Thursday, April 24, 2014

As they grow - are Southwest Airlines and jetBlue leaving employees behind?

JetBlue and Southwest Airlines are starting to look less like innovative upstarts -- complete with low fares and unusual perks -- and more like their stodgy competitors. As they age, they may have less room to treat workers well, and employees are starting to respond.

JetBlue’s pilots voted to unionize Tuesday, ending the airline’s status as the biggest U.S. carrier without organized labor groups. The airline, known for its friendly staff, TVs at every seat and cheap fares, is mirroring the legacy carriers more closely as it increases in size, expands its fleet and introduces plans for a premium cabin on lucrative routes between New York and Los Angeles and San Francisco. The vote for the union, which came after two previous decisions to reject unionization, shows pilots don't want to be left behind as the company expands.

“The unionization of the pilots at JetBlue may signal the blurring of the distinction between the legacy carriers and the low-cost carriers, which have made profits by having direct flights and also by having lower wage structures,” said Gary Chaison, an industrial relations professor at Clark University. “The legacy carriers have essentially said, 'We're going to cut costs no matter what,'" Chaison said. As a result, JetBlue, Southwest and other discount carriers have lost some of their ability to undercut more established competitors.

Southwest Airlines, JetBlue’s big brother in the discount carrier space, is going through similar growing pains. The company will soon begin flying internationally, and, in a classic big airline move, it merged with AirTran in 2010. Southwest is now in the midst of labor negotiations with the union that represents its baggage handlers, ramp agents and other employees -- negotiations that some are calling the most tense in the airline's history.

While Southwest officials acknowledge that changes in travel preferences have pushed the company to change its business model a bit, they say that hasn't jeopardized the company's employee-first culture. Brandy King, a Southwest spokeswoman, wrote in an email to The Huffington Post earlier this month that this round of contract negotiations isn't necessarily more tense than in previous years, but given that most other airlines filed for bankruptcy or went through some kind of restructuring in the mid-2000s, Southwest's contracts are far more generous than those of their competitors, "making it difficult to remain a low-cost carrier."
 
"The industry has changed drastically over the last decade, and we are working to adapt our workforce to the new way of flying," King wrote.
 
The two airlines have grown substantially over the past couple of years -- JetBlue is now the fifth-largest U.S. carrier, and Southwest has moved beyond offering just point-to-point service between smaller airports -- putting their famous folksy cultures at risk. One of the major sticking points in Southwest's contract negotiations is a corporate interest in adding more part-time employees.
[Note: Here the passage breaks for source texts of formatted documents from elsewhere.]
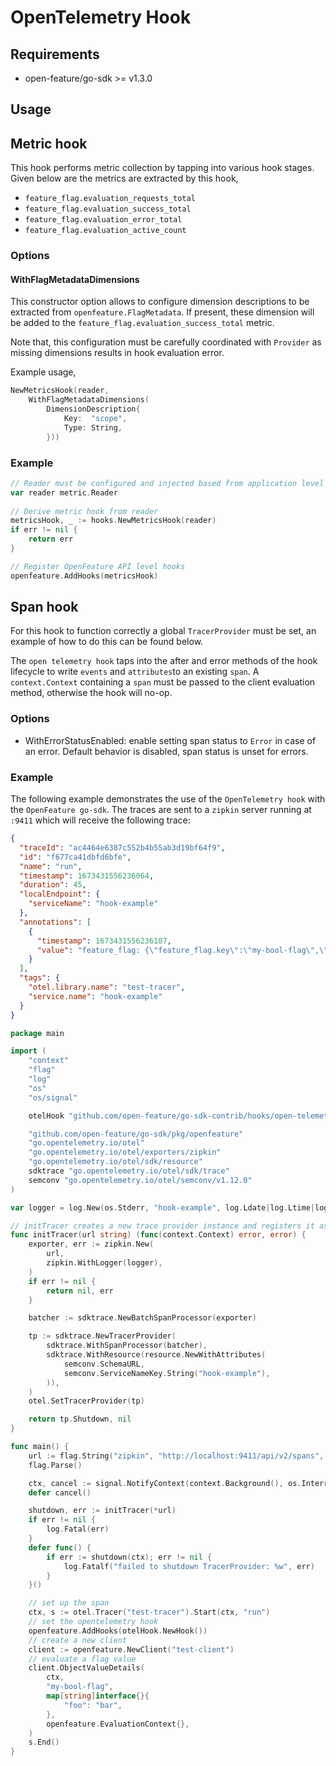 # OpenTelemetry Hook

## Requirements

- open-feature/go-sdk >= v1.3.0

## Usage

## Metric hook

This hook performs metric collection by tapping into various hook stages. Given below are the metrics are extracted by this hook,

- `feature_flag.evaluation_requests_total`
- `feature_flag.evaluation_success_total`
- `feature_flag.evaluation_error_total`
- `feature_flag.evaluation_active_count`

### Options

#### WithFlagMetadataDimensions 

This constructor option allows to configure dimension descriptions to be extracted from `openfeature.FlagMetadata`. 
If present, these dimension will be added to the `feature_flag.evaluation_success_total` metric.

Note that, this configuration must be carefully coordinated with `Provider` as missing dimensions results in hook evaluation error.

Example usage,

```go
NewMetricsHook(reader,
    WithFlagMetadataDimensions(
        DimensionDescription{
            Key:  "scope",
            Type: String,
        }))
```

### Example

```go
// Reader must be configured and injected based from application level
var reader metric.Reader
        
// Derive metric hook from reader
metricsHook, _ := hooks.NewMetricsHook(reader)
if err != nil {
    return err
}

// Register OpenFeature API level hooks
openfeature.AddHooks(metricsHook)
```

## Span hook

For this hook to function correctly a global `TracerProvider` must be set, an example of how to do this can be found below.

The `open telemetry hook` taps into the after and error methods of the hook lifecycle to write `events` and `attributes`to an existing `span`.
A `context.Context` containing a `span` must be passed to the client evaluation method, otherwise the hook will no-op.

### Options

- WithErrorStatusEnabled: enable setting span status to `Error` in case of an error. Default behavior is disabled, 
  span status is unset for errors.

### Example

The following example demonstrates the use of the `OpenTelemetry hook` with the `OpenFeature go-sdk`.
The traces are sent to a `zipkin` server running at `:9411` which will receive the following trace:

```json
{
  "traceId": "ac4464e6387c552b4b55ab3d19bf64f9",
  "id": "f677ca41dbfd6bfe",
  "name": "run",
  "timestamp": 1673431556236064,
  "duration": 45,
  "localEndpoint": {
    "serviceName": "hook-example"
  },
  "annotations": [
    {
      "timestamp": 1673431556236107,
      "value": "feature_flag: {\"feature_flag.key\":\"my-bool-flag\",\"feature_flag.provider_name\":\"NoopProvider\",\"feature_flag.variant\":\"default-variant\"}"
    }
  ],
  "tags": {
    "otel.library.name": "test-tracer",
    "service.name": "hook-example"
  }
}
```

```go
package main

import (
	"context"
	"flag"
	"log"
	"os"
	"os/signal"

	otelHook "github.com/open-feature/go-sdk-contrib/hooks/open-telemetry/pkg"

	"github.com/open-feature/go-sdk/pkg/openfeature"
	"go.opentelemetry.io/otel"
	"go.opentelemetry.io/otel/exporters/zipkin"
	"go.opentelemetry.io/otel/sdk/resource"
	sdktrace "go.opentelemetry.io/otel/sdk/trace"
	semconv "go.opentelemetry.io/otel/semconv/v1.12.0"
)

var logger = log.New(os.Stderr, "hook-example", log.Ldate|log.Ltime|log.Llongfile)

// initTracer creates a new trace provider instance and registers it as global trace provider.
func initTracer(url string) (func(context.Context) error, error) {
	exporter, err := zipkin.New(
		url,
		zipkin.WithLogger(logger),
	)
	if err != nil {
		return nil, err
	}

	batcher := sdktrace.NewBatchSpanProcessor(exporter)

	tp := sdktrace.NewTracerProvider(
		sdktrace.WithSpanProcessor(batcher),
		sdktrace.WithResource(resource.NewWithAttributes(
			semconv.SchemaURL,
			semconv.ServiceNameKey.String("hook-example"),
		)),
	)
	otel.SetTracerProvider(tp)

	return tp.Shutdown, nil
}

func main() {
	url := flag.String("zipkin", "http://localhost:9411/api/v2/spans", "zipkin url")
	flag.Parse()

	ctx, cancel := signal.NotifyContext(context.Background(), os.Interrupt)
	defer cancel()

	shutdown, err := initTracer(*url)
	if err != nil {
		log.Fatal(err)
	}
	defer func() {
		if err := shutdown(ctx); err != nil {
			log.Fatalf("failed to shutdown TracerProvider: %w", err)
		}
	}()

	// set up the span
	ctx, s := otel.Tracer("test-tracer").Start(ctx, "run")
	// set the opentelemetry hook
	openfeature.AddHooks(otelHook.NewHook())
	// create a new client
	client := openfeature.NewClient("test-client")
	// evaluate a flag value
	client.ObjectValueDetails(
		ctx,
		"my-bool-flag",
		map[string]interface{}{
			"foo": "bar",
		},
		openfeature.EvaluationContext{},
	)
	s.End()
}
```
The company argues more part-timers would allow it to more effectively compete with most other airlines that already have a larger part-time workforce. Union organizers say the move would bring in workers less interested in "career" jobs and less invested in the company's future.

Not having a union representative at the table may have put JetBlue pilots at a disadvantage already. The company’s pilot compensation package comes in below many competitors' totals, according to data from KitDarby.com, an aviation consulting firm. In January, JetBlue struck an agreement with its pilots aimed at fixing that discrepancy, agreeing to raise the base rate of their pay by 20 percent over the next three years.

Given that the airline posted record profits last year, JetBlue’s pilots likely wanted a fairer share of the pie, said John Budd, a labor relations expert at the University of Minnesota. The decision to unionize might change the company's cost structure, he said, but it "shouldn’t make them an anomaly in the industry."

“We see this not only in the airlines, but in lots of industries,” Budd said. “You join a little startup, it’s informal, people are looking for something exciting, probably working really hard, but you feel like you’re a part of something new and fresh. But you start to get bigger and things become more formal, less personal, you start to look like the other players in the industry.”

Being bigger also means it’s harder to win customers. Both Southwest and JetBlue made names for themselves by undercutting competitors with cheaper fares. In response, so-called “legacy” carriers cut their fares, too. Now there’s less room for the discount airlines to grow.

With Southwest and JetBlue looking more like other airlines with more routes, fewer rock-bottom prices and older workers, the companies are becoming more susceptible to things that typically plague the industry: fuel price spikes, economic downturns, and the cost of taking care of an aging workforce. Now that those concerns are becoming more a factor, JetBlue’s pilots are joining together to protect themselves, Chaison said.

“Essentially the pilots are saying, ‘We are the most highly paid people, management looks at us as a labor cost with very deep pockets, so when the hard times come we want to be at the table,’” he said.